==== Extracted information

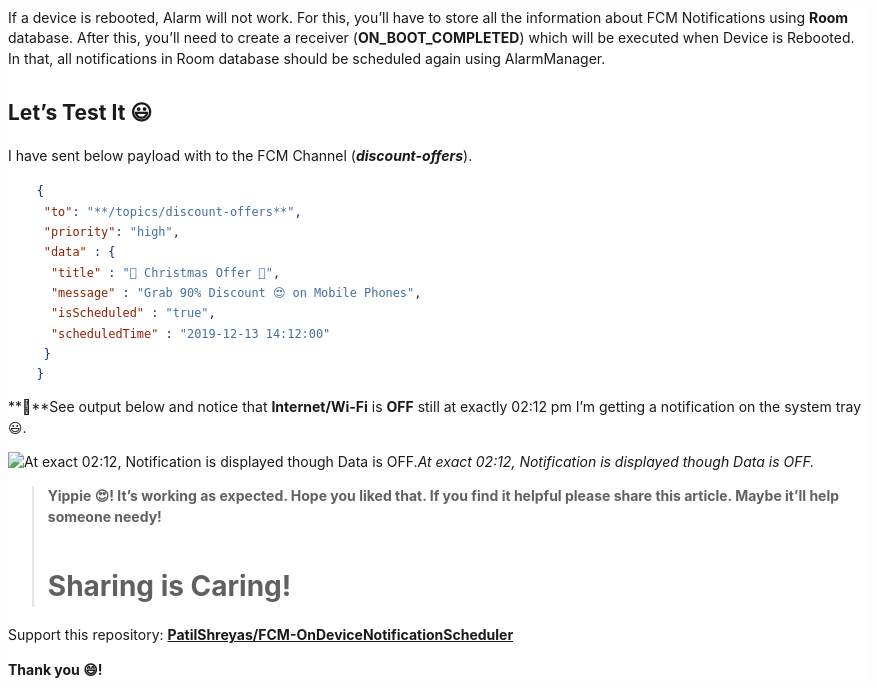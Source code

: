 If a device is rebooted, Alarm will not work. For this, you’ll have to store all the information about FCM Notifications using **Room** database. After this, you’ll need to create a receiver (**ON_BOOT_COMPLETED**) which will be executed when Device is Rebooted. In that, all notifications in Room database should be scheduled again using AlarmManager.

## Let’s Test It 😃

I have sent below payload with to the FCM Channel (***discount-offers***).

```json
    { 
     "to": "**/topics/discount-offers**", 
     "priority": "high",
     "data" : {
      "title" : "🎅 Christmas Offer 🎄",
      "message" : "Grab 90% Discount 😍 on Mobile Phones",
      "isScheduled" : "true",
      "scheduledTime" : "2019-12-13 14:12:00"
     }
    }
```

**🚀**See output below and notice that **Internet/Wi-Fi** is **OFF** still at exactly 02:12 pm I’m getting a notification on the system tray 😃.

![At exact 02:12, Notification is displayed though Data is OFF.](https://cdn-images-1.medium.com/max/2000/1*RW1tvF4m6cARUgLu-O0WFw.gif)*At exact 02:12, Notification is displayed though Data is OFF.*

> **Yippie 😍! It’s working as expected. Hope you liked that. If you find it helpful please share this article. Maybe it’ll help someone needy!**
>
> # Sharing is Caring!

Support this repository: [**PatilShreyas/FCM-OnDeviceNotificationScheduler** ](https://github.com/PatilShreyas/FCM-OnDeviceNotificationScheduler)

**Thank you 😄!**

========

■ Task details ■
Exactness is what counts here: copy each entry as given and omit its pictures.

■ Exercise result ■
Source code

: If a device is rebooted, Alarm will not work. For this, you’ll have to store all the information about FCM Notifications using **Room** database. After this, you’ll need to create a receiver (**ON_BOOT_COMPLETED**) which will be executed when Device is Rebooted. In that, all notifications in Room database should be scheduled again using AlarmManager.

## Let’s Test It 😃

I have sent below payload with to the FCM Channel (***discount-offers***).

```json
    { 
     "to": "**/topics/discount-offers**", 
     "priority": "high",
     "data" : {
      "title" : "🎅 Christmas Offer 🎄",
      "message" : "Grab 90% Discount 😍 on Mobile Phones",
      "isScheduled" : "true",
      "scheduledTime" : "2019-12-13 14:12:00"
     }
    }
```

**🚀**See output below and notice that **Internet/Wi-Fi** is **OFF** still at exactly 02:12 pm I’m getting a notification on the system tray 😃.

![At exact 02:12, Notification is displayed though Data is OFF.](https://cdn-images-1.medium.com/max/2000/1*RW1tvF4m6cARUgLu-O0WFw.gif)*At exact 02:12, Notification is displayed though Data is OFF.*

> **Yippie 😍! It’s working as expected. Hope you liked that. If you find it helpful please share this article. Maybe it’ll help someone needy!**
>
> # Sharing is Caring!

Support this repository: [**PatilShreyas/FCM-OnDeviceNotificationScheduler** ](https://github.com/PatilShreyas/FCM-OnDeviceNotificationScheduler)

**Thank you 😄!**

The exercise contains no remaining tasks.